Mevdûdî, demokrasiyi doğuran sebepleri irdelemiş ve ‘halkın hâkimiyeti’ anlamındaki demokrasinin insanları hükümdar ve feodal beylerin zulümlerinden kurtaracağını, hiçbir aile veya sınıfın kendi arzusunu diğer insanlara zorla kabul ettiremeyeceğini, insanların bencil arzular uğruna kullanılmasını önleyeceğini, vatandaşların kendi ülkesinin yöneticisi olmasını vaat ettiği boyutu ile olumludur. Ancak kanun koyucu mercii olarak halkın iradesini temel aldığı, halkın iyi dediğine iyi, kötü dediğine kötü diyerek çoğunluğa hâkimiyet hakkını verdiği için İslam’a ters olduğunu düşünmektedir. (Mevdudî, Gelin Bu Dünyayı Değiştirelim, sf. 53)

Böylece Mevdudi, kanun koyucu ve yasamanın kaynağının Allah olduğu, kendi yöneticilerini halkın kendisinin seçtiği şeklinde bir eklektik anlam içeren “teo-demokrasi” kavramını üretir. (Mevdudî, İslam’ da Siyaset Nizamı, sf. 33)

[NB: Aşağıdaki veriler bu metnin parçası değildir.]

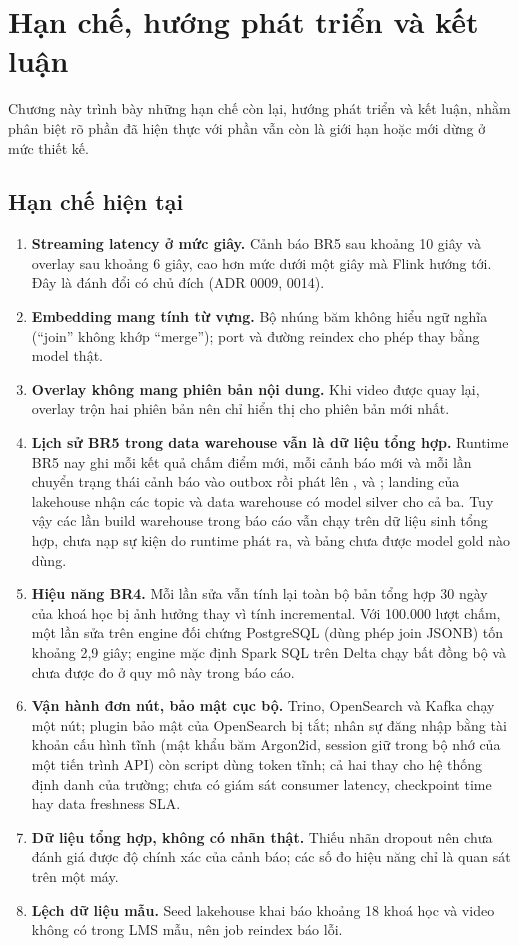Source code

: \chapter{Hạn chế, hướng phát triển và kết luận}
\label{chap:limits}

Chương này trình bày những hạn chế còn lại, hướng phát triển và kết luận, nhằm phân biệt rõ phần đã hiện thực với phần vẫn còn là giới hạn hoặc mới dừng ở mức thiết kế.

\section{Hạn chế hiện tại}

\begin{enumerate}
  \item \textbf{Streaming latency ở mức giây.} Cảnh báo BR5 sau khoảng 10 giây và overlay sau khoảng 6 giây, cao hơn mức dưới một giây mà Flink hướng tới. Đây là đánh đổi có chủ đích (ADR 0009, 0014).
  \item \textbf{Embedding mang tính từ vựng.} Bộ nhúng băm không hiểu ngữ nghĩa (``join'' không khớp ``merge''); port  và đường reindex cho phép thay bằng model thật.
  \item \textbf{Overlay không mang phiên bản nội dung.} Khi video được quay lại, overlay trộn hai phiên bản nên chỉ hiển thị cho phiên bản mới nhất.
  \item \textbf{Lịch sử BR5 trong data warehouse vẫn là dữ liệu tổng hợp.} Runtime BR5 nay ghi mỗi kết quả chấm điểm mới, mỗi cảnh báo mới và mỗi lần chuyển trạng thái cảnh báo vào outbox  rồi phát lên ,  và ; landing của lakehouse nhận các topic  và data warehouse có model silver cho cả ba. Tuy vậy các lần build warehouse trong báo cáo vẫn chạy trên dữ liệu sinh tổng hợp, chưa nạp sự kiện do runtime phát ra, và bảng  chưa được model gold nào dùng.
  \item \textbf{Hiệu năng BR4.} Mỗi lần sửa vẫn tính lại toàn bộ bản tổng hợp 30 ngày của khoá học bị ảnh hưởng thay vì tính incremental. Với 100.000 lượt chấm, một lần sửa trên engine đối chứng PostgreSQL (dùng phép join JSONB) tốn khoảng 2,9 giây; engine mặc định Spark SQL trên Delta chạy bất đồng bộ và chưa được đo ở quy mô này trong báo cáo.
  \item \textbf{Vận hành đơn nút, bảo mật cục bộ.} Trino, OpenSearch và Kafka chạy một nút; plugin bảo mật của OpenSearch bị tắt; nhân sự đăng nhập bằng tài khoản cấu hình tĩnh (mật khẩu băm Argon2id, session giữ trong bộ nhớ của một tiến trình API) còn script dùng token tĩnh; cả hai thay cho hệ thống định danh của trường; chưa có giám sát consumer latency, checkpoint time hay data freshness SLA.
  \item \textbf{Dữ liệu tổng hợp, không có nhãn thật.} Thiếu nhãn dropout nên chưa đánh giá được độ chính xác của cảnh báo; các số đo hiệu năng chỉ là quan sát trên một máy.
  \item \textbf{Lệch dữ liệu mẫu.} Seed lakehouse khai báo khoảng 18 khoá học và video không có trong LMS mẫu, nên job reindex báo lỗi.
\end{enumerate}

Seyyid Kutup’a Göre Demokrasi:

Esasen Seyyid Kutub, ifadelerinde demokrasiden fazla bahsetmez. Bunun yerine çoğu kez ‘demokrasi’ kavramını ya ‘batı’ kavramı içerisinde ya da ‘kapitalizm’ kavramı içersinde değerlendirir. Ona göre batı ve doğu ya da demokrasi veya komünizm aynı şeydir. Hatta öyle ki, bunları şu ifadelen ile eşitlemektedir de: “Batı’da, Hür Dünya; Doğu’da Ulusal Demokrasiler mevcut. Batı’daki Hür Dünyanın adından ne anlaşılıyorsa, Doğu’daki Milli Demokrasiler den de aynı şey anlaşılır.” (Seyyid Kutub, İslami Etüdler, sf. 154)

Ona göre dünyada iki sistem vardır. Bunlardan birincisi “İslam” ikincisi de demokrasi, sosyalizm, komünizm vb. tüm beşer aklının ortaya koyduğu sistemlerdir ki, bunların hepsi de “cahili sistemlerdir. O, siyaseti bir ibadet olarak algılar, İslam’a bir bütün olarak bakar, İslam’ı parçalanma kabul etmeyen yani ibadi ölçülerin İslam’dan, siyasi ve sosyal ölçülerin demokrasi veya sosyalizmden alınması gibi garabeti kabul etmez.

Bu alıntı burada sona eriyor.